Brenda Way explained how the Inter-Arts Program sought to break down boundaries. “[Inter-Arts challenged] the distinction between low art and high art,” she said. Students involved in Inter-Arts blurred these lines by performing in different places and contexts; meaningful art existed everywhere from Warner Gymnasium to performances on the rooftops of academic buildings. One class offered under the program, “The Inter-Arts Forum,” further challenged this distinction. The class was divided into seven modules and hosted seven different artists from the Oberlin community over the semester to facilitate workshops, discussions and performances. This course offered a common space for students to connect with one another, as well as with the Oberlin community. The Forum saw the familiar, the town of Oberlin through which students passed daily on their walks to class, in a new way. Furthermore, the emphasis on collective learning and creation reflected the ’70s spirit of collaboration and understood Oberlin as a source of artistic inspiration.
Inter-Arts offered new academic validation to art forms that were previously considered strictly extra-curricular. Dance at Oberlin in the ’60s was offered through the Physical Education department, and was not valued as a performing art. There were only two dance faculty in the late ’60s, but with massive student efforts, through petitions and meetings with administration, the College hired more faculty members. The Inter-Arts program re-defined dance as curricular, placing performance at the center and emphasizing the artistic process as a way of learning. Dance was a form that all students could learn from, even those who had no previous experience. Jean Weigl, a former member of the Oberlin Dance Collective, which developed out of Inter-Arts, described her entrance into the dance world. “I had no experience whatsoever. I was a studio arts major.” As stated in the Inter-Arts Program Review, the modern dance area was interested in “exploring movement as a communicative and inter-active form.” Oberlin became a hotbed for dance, bringing renowned artists such as Twyla Tharp, the Grand Union, and Meredith Monk for Winter Terms.

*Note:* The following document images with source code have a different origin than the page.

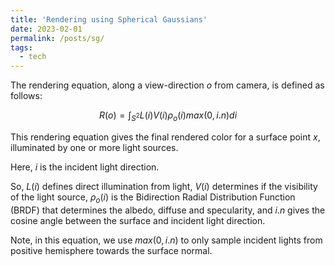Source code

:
 ```yaml
---
title: 'Rendering using Spherical Gaussians'
date: 2023-02-01
permalink: /posts/sg/
tags:
  - tech
---
```


The rendering equation, along a view-direction $o$ from camera, is defined as follows:

$$R(o) = \int_{S^2} L(i) V(i) \rho_o(i) max(0, i.n) di$$

This rendering equation gives the final rendered color for a surface point $x$, illuminated by one or more light sources.

Here, $i$ is the incident light direction.

So, $L(i)$ defines direct illumination from light, $V(i)$ determines if the visibility of the light source, $\rho_o(i)$ is the Bidirection Radial Distribution Function (BRDF) that determines the albedo, diffuse and specularity, and $i.n$ gives the cosine angle between the surface and incident light direction.

Note, in this equation, we use $max(0, i.n)$ to only sample incident lights from positive hemisphere towards the surface normal.
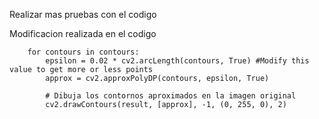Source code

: Realizar mas pruebas con el codigo 

Modificacion realizada en el codigo 

``` # Itera a través de los contornos y realiza la aproximación poligonal
    for contours in contours:
        epsilon = 0.02 * cv2.arcLength(contours, True) #Modify this value to get more or less points
        approx = cv2.approxPolyDP(contours, epsilon, True)

        # Dibuja los contornos aproximados en la imagen original
        cv2.drawContours(result, [approx], -1, (0, 255, 0), 2)
```
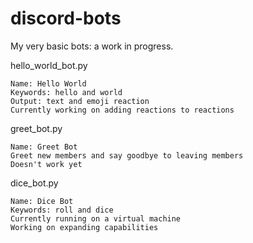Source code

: # discord-bots
My very basic bots: a work in progress. <br>

hello_world_bot.py <br>
```
Name: Hello World
Keywords: hello and world
Output: text and emoji reaction
Currently working on adding reactions to reactions
```

greet_bot.py
```
Name: Greet Bot
Greet new members and say goodbye to leaving members
Doesn't work yet
```

dice_bot.py
```
Name: Dice Bot
Keywords: roll and dice
Currently running on a virtual machine
Working on expanding capabilities
```

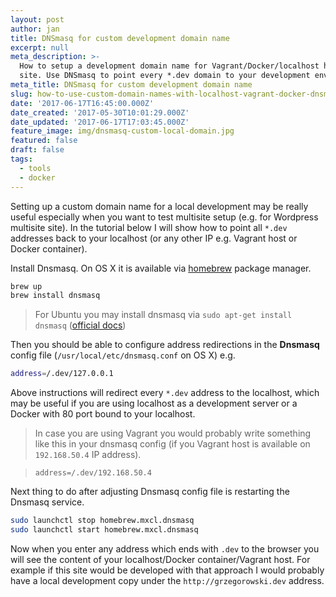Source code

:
 ```yaml
---
layout: post
author: jan
title: DNSmasq for custom development domain name
excerpt: null
meta_description: >-
  How to setup a development domain name for Vagrant/Docker/localhost hosted
  site. Use DNSmasq to point every *.dev domain to your development environment.
meta_title: DNSmasq for custom development domain name
slug: how-to-use-custom-domain-names-with-localhost-vagrant-docker-dnsmasq
date: '2017-06-17T16:45:00.000Z'
date_created: '2017-05-30T10:01:29.000Z'
date_updated: '2017-06-17T17:03:45.000Z'
feature_image: img/dnsmasq-custom-local-domain.jpg
featured: false
draft: false
tags:
  - tools
  - docker
---
```

Setting up a custom domain name for a local development may be really useful especially when you want to test multisite setup (e.g. for Wordpress multisite site). In the tutorial below I will show how to point all `*.dev` addresses back to your localhost (or any other IP e.g. Vagrant host or Docker container).

Install Dnsmasq. On OS X it is available via [homebrew](https://brew.sh/) package manager.

```bash
brew up
brew install dnsmasq
```
> For Ubuntu you may install dnsmasq via `sudo apt-get install dnsmasq` ([official docs](https://help.ubuntu.com/community/Dnsmasq))

Then you should be able to configure address redirections in the **Dnsmasq** config file (`/usr/local/etc/dnsmasq.conf` on OS X) e.g.

```bash
address=/.dev/127.0.0.1
```

Above instructions will redirect every `*.dev` address to the localhost, which may be useful if you are using localhost as a development server or a Docker with 80 port bound to your localhost.

>In case you are using Vagrant you would probably write something like this in your dnsmasq config (if you Vagrant host is available on `192.168.50.4` IP address).

>`address=/.dev/192.168.50.4`

Next thing to do after adjusting Dnsmasq config file is restarting the Dnsmasq service.

```bash
sudo launchctl stop homebrew.mxcl.dnsmasq
sudo launchctl start homebrew.mxcl.dnsmasq
```

Now when you enter any address which ends with `.dev` to the browser you will see the content of your localhost/Docker container/Vagrant host. For example if this site would be developed with that approach I would probably have a local development copy under the `http://grzegorowski.dev` address.
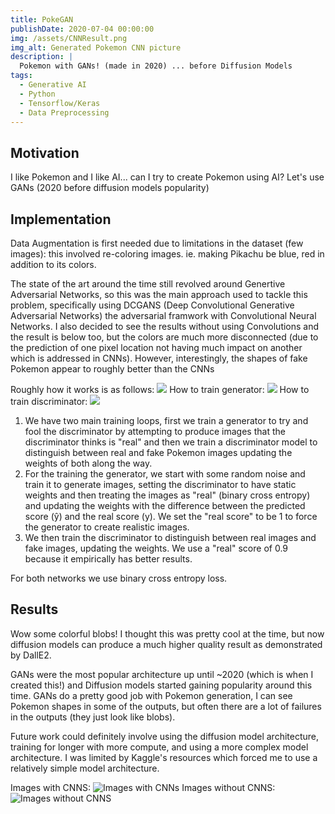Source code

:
 ```yaml
---
title: PokeGAN
publishDate: 2020-07-04 00:00:00
img: /assets/CNNResult.png
img_alt: Generated Pokemon CNN picture
description: |
  Pokemon with GANs! (made in 2020) ... before Diffusion Models
tags:
  - Generative AI
  - Python
  - Tensorflow/Keras
  - Data Preprocessing
---
```


## Motivation
I like Pokemon and I like AI... can I try to create Pokemon using AI? Let's use GANs (2020 before diffusion models popularity)

## Implementation
Data Augmentation is first needed due to limitations in the dataset (few images): this involved re-coloring images. ie. making Pikachu be blue, red in addition to its colors.

The state of the art around the time still revolved around Genertive Adversarial Networks, so this was the main approach used to tackle this problem, specifically using DCGANS (Deep Convolutional Generative Adversarial Networks) the adversarial framwork with Convolutional Neural Networks. I also decided to see the results without using Convolutions and the result is below too, but the colors are much more disconnected (due to the prediction of one pixel location not having much impact on another which is addressed in CNNs). However, interestingly, the shapes of fake Pokemon appear to roughly better than the CNNs

Roughly how it works is as follows:
<img src="/assets/GANArchitecture.jpg" />
How to train generator:
<img src="/assets/PokeGanTrain1.png" />
How to train discriminator:
<img src="/assets/PokeGan.png" />

1. We have two main training loops, first we train a generator to try and fool the discriminator by attempting to produce images that the discriminator thinks is "real" and then we train a discriminator model to distinguish between real and fake Pokemon images updating the weights of both along the way.
2. For the training the generator, we start with some random noise and train it to generate images, setting the discriminator to have static weights and then treating the images as "real" (binary cross entropy) and updating the weights with the difference between the predicted score (ŷ) and the real score (y). We set the "real score" to be 1 to force the generator to create realistic images.
3. We then train the discriminator to distinguish between real images and fake images, updating the weights. We use a "real" score of 0.9 because it empirically has better results.

For both networks we use binary cross entropy loss.


## Results
Wow some colorful blobs! I thought this was pretty cool at the time, but now diffusion models can produce a much higher quality result as demonstrated by DallE2.

GANs were the most popular architecture up until ~2020 (which is when I created this!) and Diffusion models started gaining popularity around this time. GANs do a pretty good job with Pokemon generation, I can see Pokemon shapes in some of the outputs, but often there are a lot of failures in the outputs (they just look like blobs).

Future work could definitely involve using the diffusion model architecture, training for longer with more compute, and using a more complex model architecture. I was limited by Kaggle's resources which forced me to use a relatively simple model architecture.

Images with CNNS:
<img src="/assets/CNNResult.png" alt="Images with CNNs"/>
Images without CNNS:
<img src="/assets/NoCNNResult.png" alt="Images without CNNS" />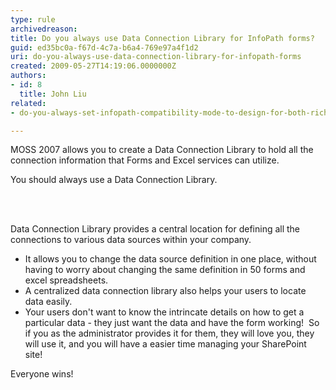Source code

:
 ```yaml
---
type: rule
archivedreason: 
title: Do you always use Data Connection Library for InfoPath forms?
guid: ed35bc0a-f67d-4c7a-b6a4-769e97a4f1d2
uri: do-you-always-use-data-connection-library-for-infopath-forms
created: 2009-05-27T14:19:06.0000000Z
authors:
- id: 8
  title: John Liu
related:
- do-you-always-set-infopath-compatibility-mode-to-design-for-both-rich-and-web-client-forms

---
```




  <p>MOSS 2007 allows you to create a Data Connection Library to hold all the connection information that Forms and Excel services can utilize.</p>
<p>You should always use a Data Connection Library.</p>

<br><excerpt class='endintro'></excerpt><br>

  <p>Data Connection Library provides a central location for defining all the connections to various data sources within your company.</p>
<ul>
    <li>It allows you to change the data source definition in one place, without having to worry about changing the same definition in 50 forms and excel spreadsheets. </li>
    <li>A centralized data connection library also helps your users to locate data easily. </li>
    <li>Your users don't want to know the intrincate details on how to get a particular data - they just want the data and have the form working!&#160; So if you as the administrator provides it for them, they will love you, they will use it, and you will have a easier time managing your SharePoint site! </li>
</ul>
Everyone wins! 




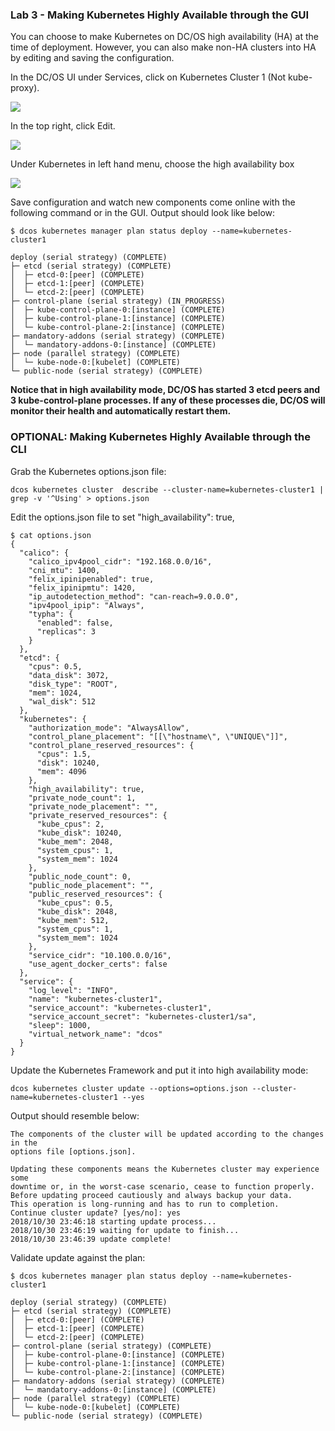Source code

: ### Lab 3 - Making Kubernetes Highly Available through the GUI

You can choose to make Kubernetes on DC/OS high availability (HA) at the time of deployment. However, you can also make non-HA clusters into HA by editing and saving the configuration. 

In the DC/OS UI under Services, click on Kubernetes Cluster 1 (Not kube-proxy). 

![](https://github.com/tbaums/rccl-k8s/blob/master/screenshots/k8s-ha-1.png)

In the top right, click Edit.

![](https://i.imgur.com/2dYmVLp.png)

Under Kubernetes in left hand menu, choose the high availability box

![](https://github.com/tbaums/rccl-k8s/blob/master/screenshots/select-ha.png)

Save configuration and watch new components come online with the following command or in the GUI. Output should look like below:

```
$ dcos kubernetes manager plan status deploy --name=kubernetes-cluster1

deploy (serial strategy) (COMPLETE)
├─ etcd (serial strategy) (COMPLETE)
│  ├─ etcd-0:[peer] (COMPLETE)
│  ├─ etcd-1:[peer] (COMPLETE)
│  └─ etcd-2:[peer] (COMPLETE)
├─ control-plane (serial strategy) (IN_PROGRESS)
│  ├─ kube-control-plane-0:[instance] (COMPLETE)
│  ├─ kube-control-plane-1:[instance] (COMPLETE)
│  └─ kube-control-plane-2:[instance] (COMPLETE)
├─ mandatory-addons (serial strategy) (COMPLETE)
│  └─ mandatory-addons-0:[instance] (COMPLETE)
├─ node (parallel strategy) (COMPLETE)
│  └─ kube-node-0:[kubelet] (COMPLETE)
└─ public-node (serial strategy) (COMPLETE)

```

**Notice that in high availability mode, DC/OS has started 3 etcd peers and 3 kube-control-plane processes. If any of these processes die, DC/OS will monitor their health and automatically restart them.**

### OPTIONAL: Making Kubernetes Highly Available through the CLI

Grab the Kubernetes options.json file:

```
dcos kubernetes cluster  describe --cluster-name=kubernetes-cluster1 | grep -v '^Using' > options.json
```

Edit the options.json file to set "high_availability": true,

```
$ cat options.json
{
  "calico": {
    "calico_ipv4pool_cidr": "192.168.0.0/16",
    "cni_mtu": 1400,
    "felix_ipinipenabled": true,
    "felix_ipinipmtu": 1420,
    "ip_autodetection_method": "can-reach=9.0.0.0",
    "ipv4pool_ipip": "Always",
    "typha": {
      "enabled": false,
      "replicas": 3
    }
  },
  "etcd": {
    "cpus": 0.5,
    "data_disk": 3072,
    "disk_type": "ROOT",
    "mem": 1024,
    "wal_disk": 512
  },
  "kubernetes": {
    "authorization_mode": "AlwaysAllow",
    "control_plane_placement": "[[\"hostname\", \"UNIQUE\"]]",
    "control_plane_reserved_resources": {
      "cpus": 1.5,
      "disk": 10240,
      "mem": 4096
    },
    "high_availability": true,
    "private_node_count": 1,
    "private_node_placement": "",
    "private_reserved_resources": {
      "kube_cpus": 2,
      "kube_disk": 10240,
      "kube_mem": 2048,
      "system_cpus": 1,
      "system_mem": 1024
    },
    "public_node_count": 0,
    "public_node_placement": "",
    "public_reserved_resources": {
      "kube_cpus": 0.5,
      "kube_disk": 2048,
      "kube_mem": 512,
      "system_cpus": 1,
      "system_mem": 1024
    },
    "service_cidr": "10.100.0.0/16",
    "use_agent_docker_certs": false
  },
  "service": {
    "log_level": "INFO",
    "name": "kubernetes-cluster1",
    "service_account": "kubernetes-cluster1",
    "service_account_secret": "kubernetes-cluster1/sa",
    "sleep": 1000,
    "virtual_network_name": "dcos"
  }
}

```

Update the Kubernetes Framework and put it into high availability mode:

```
dcos kubernetes cluster update --options=options.json --cluster-name=kubernetes-cluster1 --yes
```

Output should resemble below:

```
The components of the cluster will be updated according to the changes in the
options file [options.json].

Updating these components means the Kubernetes cluster may experience some
downtime or, in the worst-case scenario, cease to function properly.
Before updating proceed cautiously and always backup your data.
This operation is long-running and has to run to completion.
Continue cluster update? [yes/no]: yes
2018/10/30 23:46:18 starting update process...
2018/10/30 23:46:19 waiting for update to finish...
2018/10/30 23:46:39 update complete!
```

Validate update against the plan:

```
$ dcos kubernetes manager plan status deploy --name=kubernetes-cluster1

deploy (serial strategy) (COMPLETE)
├─ etcd (serial strategy) (COMPLETE)
│  ├─ etcd-0:[peer] (COMPLETE)
│  ├─ etcd-1:[peer] (COMPLETE)
│  └─ etcd-2:[peer] (COMPLETE)
├─ control-plane (serial strategy) (COMPLETE)
│  ├─ kube-control-plane-0:[instance] (COMPLETE)
│  ├─ kube-control-plane-1:[instance] (COMPLETE)
│  └─ kube-control-plane-2:[instance] (COMPLETE)
├─ mandatory-addons (serial strategy) (COMPLETE)
│  └─ mandatory-addons-0:[instance] (COMPLETE)
├─ node (parallel strategy) (COMPLETE)
│  └─ kube-node-0:[kubelet] (COMPLETE)
└─ public-node (serial strategy) (COMPLETE)

```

Brenda Way gave an example of the opportunities the Inter-Arts Program offered to collaborate across disciplines as an academic project when she described her collaboration with Professor of Composition, Randy Coleman. Using the “methodologies of other art forms” allowed her to explore the form she was most familiar with, choreography, from a new perspective. She used a series of musical scores Coleman had created and transposed them to dance. If the score said improvise ten seconds of trill, she asked her dancers to improvise ten seconds of fast hand movement. Similar to the social movements of the time that challenged people to look outside of their own experience, Way found inspiration outside of her form. ODC Artistic Director Kimi Okada described dancing with Way as an inspirational experience. “There is no limit to what you can do; anything is possible,” she said.
Although Inter-Arts was successful in bringing visibility to the arts at Oberlin, the appointment and leadership of Herbert Blau as director was controversial. The program faced critiques of isolationism and elitism for his practice of handpicking performers for productions. Furthermore, he received the third highest salary at Oberlin, solidifying his position that threatened the collective spirit that Inter-Arts promoted. This tension between singular leadership and the Program’s collective basis reflected the challenges of working truly collaboratively within an academic institution. Exploring the history of Inter-Arts challenges students today to continue unhinging the dichotomies of “high art” and “low art” and to continue reexamining the definition of art.